Here is a quick review of the current design and implementation of ERP5SyncML. Overall, it is good. However, there are still some inconsistencies or shortcomings, some of which require immediate action.
First of all, let us review the parameters of a publication
- The title of the publication
- Set to 1 to make synchronisation use activities. This is a bit strange since activities should always be used.
- The URL (http or email) of the publication
- The ID of the module from / to which documents will be synchronised. This is clearly a system design limitation. It would be for example interesting to be able with a single publication to synchronise all ERP5. In my opinion, the conduit should be in charge if finding where to create new documents (new nodes). The destination path parameter should no exist in the longer term. However, currently, it is not possible to remove because of the use of IDs in the synchronisation to locate documents in ERP5.
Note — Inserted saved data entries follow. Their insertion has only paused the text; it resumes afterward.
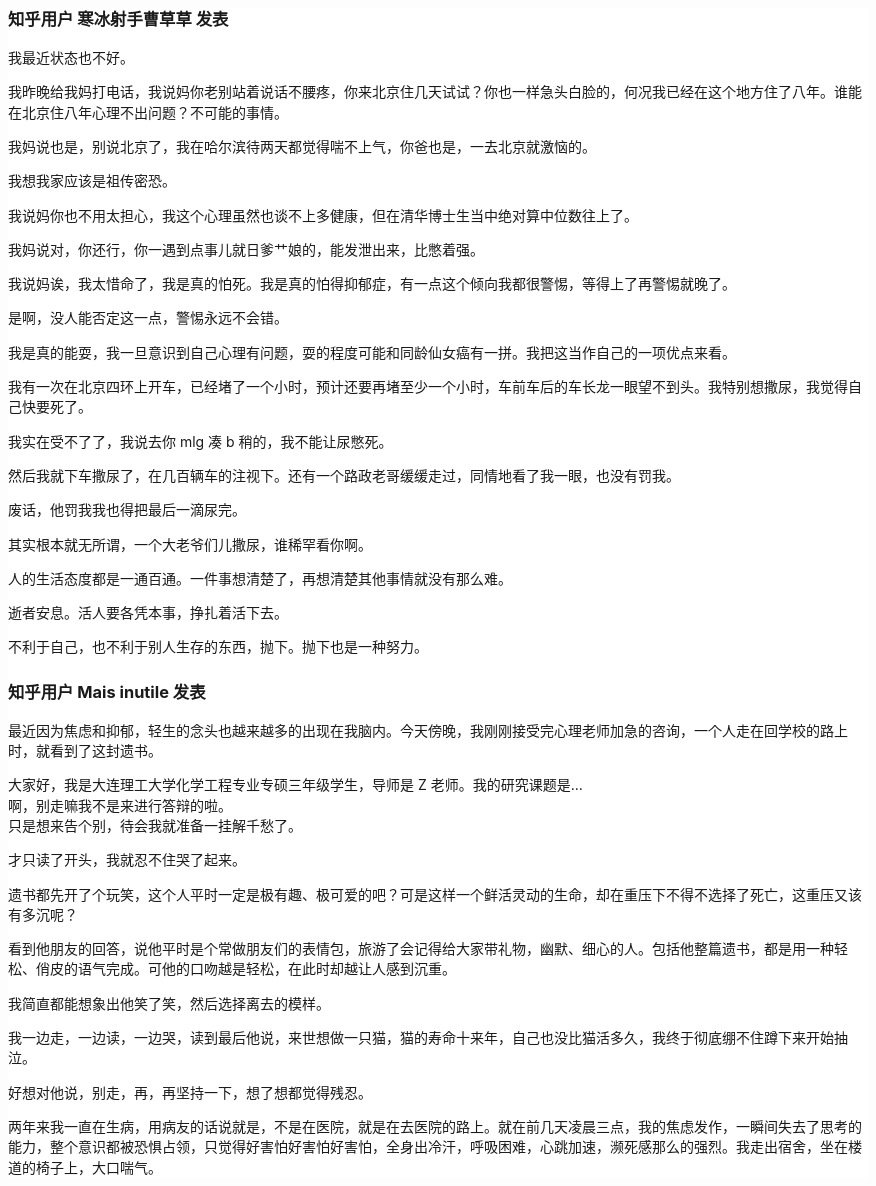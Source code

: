     
    
    
### 知乎用户  寒冰射手曹草草​ 发表
    
我最近状态也不好。

我昨晚给我妈打电话，我说妈你老别站着说话不腰疼，你来北京住几天试试？你也一样急头白脸的，何况我已经在这个地方住了八年。谁能在北京住八年心理不出问题？不可能的事情。

我妈说也是，别说北京了，我在哈尔滨待两天都觉得喘不上气，你爸也是，一去北京就激恼的。

我想我家应该是祖传密恐。

我说妈你也不用太担心，我这个心理虽然也谈不上多健康，但在清华博士生当中绝对算中位数往上了。

我妈说对，你还行，你一遇到点事儿就日爹艹娘的，能发泄出来，比憋着强。

我说妈诶，我太惜命了，我是真的怕死。我是真的怕得抑郁症，有一点这个倾向我都很警惕，等得上了再警惕就晚了。

是啊，没人能否定这一点，警惕永远不会错。

我是真的能耍，我一旦意识到自己心理有问题，耍的程度可能和同龄仙女癌有一拼。我把这当作自己的一项优点来看。

我有一次在北京四环上开车，已经堵了一个小时，预计还要再堵至少一个小时，车前车后的车长龙一眼望不到头。我特别想撒尿，我觉得自己快要死了。

我实在受不了了，我说去你 mlg 凑 b 稍的，我不能让尿憋死。

然后我就下车撒尿了，在几百辆车的注视下。还有一个路政老哥缓缓走过，同情地看了我一眼，也没有罚我。

废话，他罚我我也得把最后一滴尿完。

其实根本就无所谓，一个大老爷们儿撒尿，谁稀罕看你啊。

人的生活态度都是一通百通。一件事想清楚了，再想清楚其他事情就没有那么难。

逝者安息。活人要各凭本事，挣扎着活下去。

不利于自己，也不利于别人生存的东西，抛下。抛下也是一种努力。
    
    
    
    
### 知乎用户 Mais inutile 发表
    
最近因为焦虑和抑郁，轻生的念头也越来越多的出现在我脑内。今天傍晚，我刚刚接受完心理老师加急的咨询，一个人走在回学校的路上时，就看到了这封遗书。

大家好，我是大连理工大学化学工程专业专硕三年级学生，导师是 Z 老师。我的研究课题是…  
啊，别走嘛我不是来进行答辩的啦。  
只是想来告个别，待会我就准备一挂解千愁了。

才只读了开头，我就忍不住哭了起来。

遗书都先开了个玩笑，这个人平时一定是极有趣、极可爱的吧？可是这样一个鲜活灵动的生命，却在重压下不得不选择了死亡，这重压又该有多沉呢？

看到他朋友的回答，说他平时是个常做朋友们的表情包，旅游了会记得给大家带礼物，幽默、细心的人。包括他整篇遗书，都是用一种轻松、俏皮的语气完成。可他的口吻越是轻松，在此时却越让人感到沉重。

我简直都能想象出他笑了笑，然后选择离去的模样。

我一边走，一边读，一边哭，读到最后他说，来世想做一只猫，猫的寿命十来年，自己也没比猫活多久，我终于彻底绷不住蹲下来开始抽泣。

好想对他说，别走，再，再坚持一下，想了想都觉得残忍。

两年来我一直在生病，用病友的话说就是，不是在医院，就是在去医院的路上。就在前几天凌晨三点，我的焦虑发作，一瞬间失去了思考的能力，整个意识都被恐惧占领，只觉得好害怕好害怕好害怕，全身出冷汗，呼吸困难，心跳加速，濒死感那么的强烈。我走出宿舍，坐在楼道的椅子上，大口喘气。
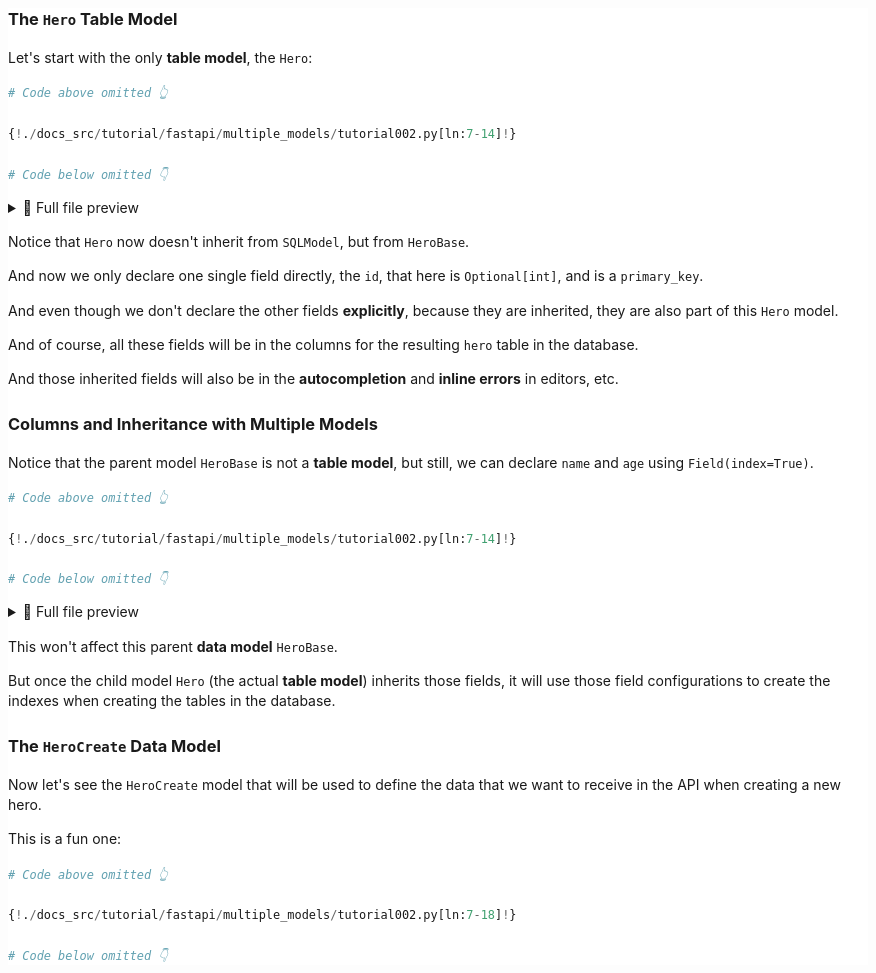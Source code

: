 ### The `Hero` **Table Model**

Let's start with the only **table model**, the `Hero`:

```Python hl_lines="9-10"
# Code above omitted 👆

{!./docs_src/tutorial/fastapi/multiple_models/tutorial002.py[ln:7-14]!}

# Code below omitted 👇
```

<details><summary>👀 Full file preview</summary></details>

Notice that `Hero` now doesn't inherit from `SQLModel`, but from `HeroBase`.

And now we only declare one single field directly, the `id`, that here is `Optional[int]`, and is a `primary_key`.

And even though we don't declare the other fields **explicitly**, because they are inherited, they are also part of this `Hero` model.

And of course, all these fields will be in the columns for the resulting `hero` table in the database.

And those inherited fields will also be in the **autocompletion** and **inline errors** in editors, etc.

### Columns and Inheritance with Multiple Models

Notice that the parent model `HeroBase`  is not a **table model**, but still, we can declare `name` and `age` using `Field(index=True)`.

```Python hl_lines="4  6  9"
# Code above omitted 👆

{!./docs_src/tutorial/fastapi/multiple_models/tutorial002.py[ln:7-14]!}

# Code below omitted 👇
```

<details><summary>👀 Full file preview</summary></details>

This won't affect this parent **data model** `HeroBase`.

But once the child model `Hero` (the actual **table model**) inherits those fields, it will use those field configurations to create the indexes when creating the tables in the database.

### The `HeroCreate` **Data Model**

Now let's see the `HeroCreate` model that will be used to define the data that we want to receive in the API when creating a new hero.

This is a fun one:

```Python hl_lines="13-14"
# Code above omitted 👆

{!./docs_src/tutorial/fastapi/multiple_models/tutorial002.py[ln:7-18]!}

# Code below omitted 👇
```
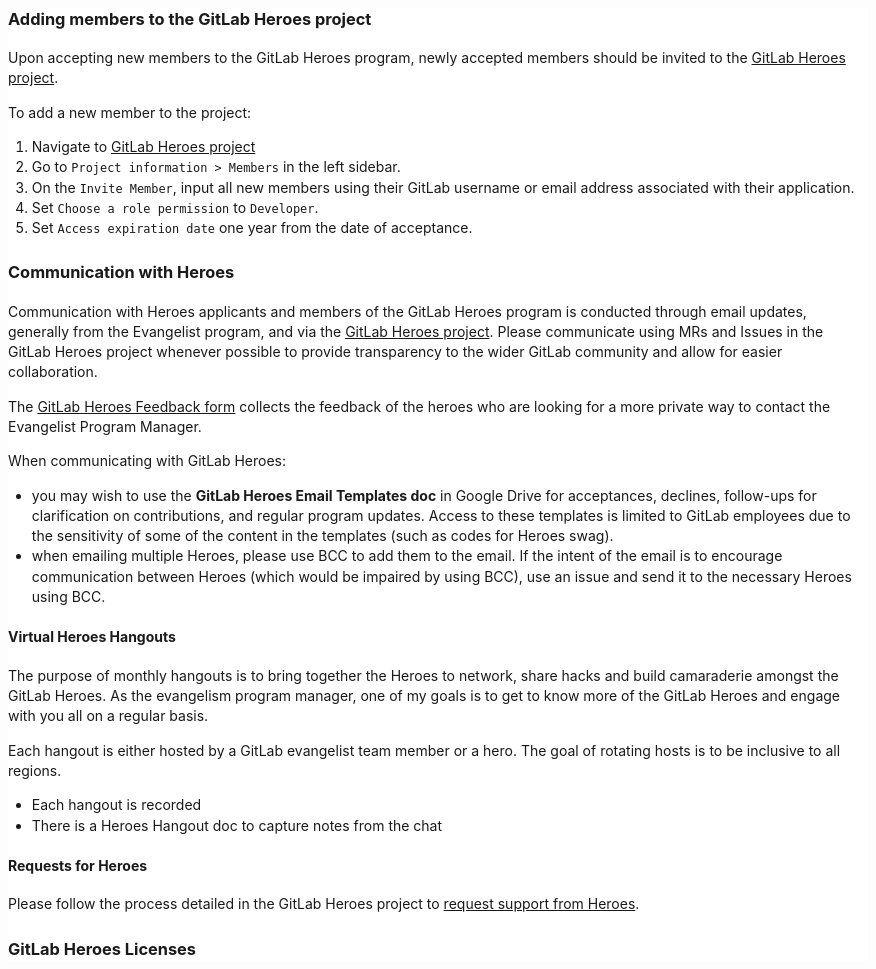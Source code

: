 ### Adding members to the GitLab Heroes project

Upon accepting new members to the GitLab Heroes program, newly accepted members should be invited to the [GitLab Heroes project](https://gitlab.com/gitlab-com/marketing/community-relations/gitlab-heroes).

To add a new member to the project:

1. Navigate to [GitLab Heroes project](https://gitlab.com/gitlab-com/marketing/community-relations/gitlab-heroes)
1. Go to `Project information > Members` in the left sidebar.
1. On the `Invite Member`, input all new members using their GitLab username or email address associated with their application.
1. Set `Choose a role permission` to `Developer`.
1. Set `Access expiration date` one year from the date of acceptance.

### Communication with Heroes

Communication with Heroes applicants and members of the GitLab Heroes program is conducted through email updates, generally from the Evangelist program, and via the [GitLab Heroes project](https://gitlab.com/gitlab-com/marketing/community-relations/gitlab-heroes). Please communicate using MRs and Issues in the GitLab Heroes project whenever possible to provide transparency to the wider GitLab community and allow for easier collaboration.

The [GitLab Heroes Feedback form](https://forms.gle/kGp9num9nHGWk4TF6) collects the feedback of the heroes who are looking for a more private way to contact the Evangelist Program Manager.

When communicating with GitLab Heroes:
- you may wish to use the **GitLab Heroes Email Templates doc** in Google Drive for acceptances, declines, follow-ups for clarification on contributions, and regular program updates. Access to these templates is limited to GitLab employees due to the sensitivity of some of the content in the templates (such as codes for Heroes swag).
- when emailing multiple Heroes, please use BCC to add them to the email. If the intent of the email is to encourage communication between Heroes (which would be impaired by using BCC), use an issue and send it to the necessary Heroes using BCC.

#### Virtual Heroes Hangouts

The purpose of monthly hangouts is to bring together the Heroes to network, share hacks and build camaraderie amongst the GitLab Heroes. As the evangelism program manager, one of my goals is to get to know more of the GitLab Heroes and engage with you all on a regular basis.

Each hangout is either hosted by a GitLab evangelist team member or a hero. The goal of rotating hosts is to be inclusive to all regions.

- Each hangout is recorded
- There is a Heroes Hangout doc to capture notes from the chat

#### Requests for Heroes

Please follow the process detailed in the GitLab Heroes project to [request support from Heroes](https://gitlab.com/gitlab-com/marketing/community-relations/gitlab-heroes#requesting-support-from-heroes).

### GitLab Heroes Licenses
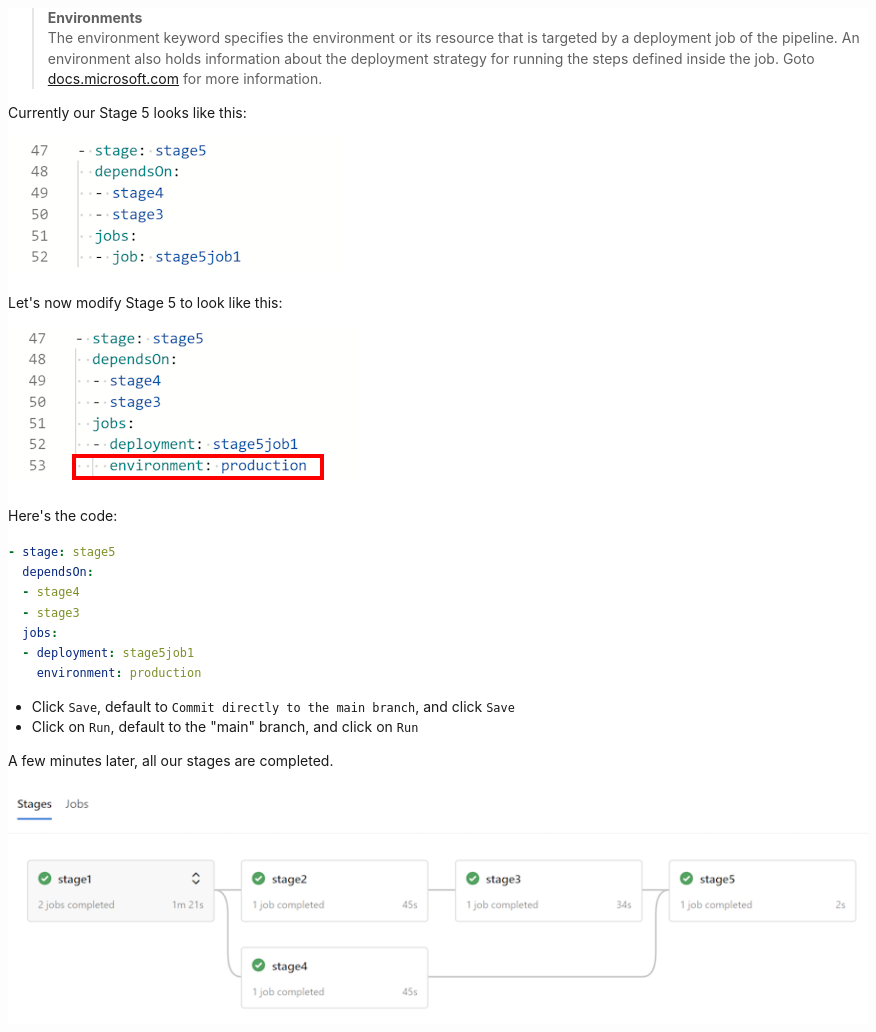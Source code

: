 > **Environments**  
> The environment keyword specifies the environment or its resource that is targeted by a deployment job of the pipeline. An environment also holds information about the deployment strategy for running the steps defined inside the job. Goto [docs.microsoft.com](https://docs.microsoft.com/azure/devops/pipelines/yaml-schema?view=azure-devops&tabs=schema#environment) for more information.

Currently our Stage 5 looks like this:

![stage 5 current](img/140_pipeline_stage5.png)

Let's now modify Stage 5 to look like this:

![stage 5 new](img/150_pipeline_stage5_new.png)

Here's the code:

```yml
- stage: stage5
  dependsOn:
  - stage4
  - stage3
  jobs:
  - deployment: stage5job1
    environment: production
```

* Click `Save`, default to `Commit directly to the main branch`, and click `Save`
* Click on `Run`, default to the "main" branch, and click on `Run`

A few minutes later, all our stages are completed.

![all stages finished](img/160_finished_all_stages.png)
- Defines the name of the synchronisation for the SyncML protocol. Every publication needs a URI which may be different from the Title for more flexibility.
- The query has two purpose. First of all, define which documents in ERP5 should be synchronised. Second, locate documents in ERP5 based on their ID or GID. In my opinion, a query should be able to return a list of brains rather than objects. I am not sure that the current design is compatible with this.
- Converts an ERP5 document into an XML file which will be used for the synchronisation process. The XML schema is common to all parts of the synchronisation process. The XML may contain less information than the original ERP5 document.
- Converts an XUpdate file into an ERP5 document. The XUpdate file is computed by comparing successive XML files. The conduit is also able to convert an XML files into a GID. I think this is not very nice.
GPG key name
- A key can be specified (more information needed here).
- Defines the next ID to use whenever a new node is created. I do not understand why this is necessary.
- Defines a unique identifier based on the content of documents which are synchronised. This is very useful to change the semantic of synchronisation. Maybe this GID calculation should be based on the XML instead to prevent code duplication.
- It's the type of media transported in the syncml packet, the treatment is different if it's xml or vcard. We can't parse VCard as xml. We can't use Xupdate with other than xml. We can't send vcard as xml (we must precise in syncml packet with a CDATA markup that is not xml). So we must know the type of media transported in the syncml packet.
- Required by SyncML protocol, the format value MUST be b64, when using the clear-text, XML representation.
- The default type is syncml:auth-basic for the SyncML "Basic" form of authentication. But it could be other things (like syncml:auth-md5 : not supported yet).
Signatures are used to keep a persistent mapping at the publication side between documents on the publication side and documents on the subscription side.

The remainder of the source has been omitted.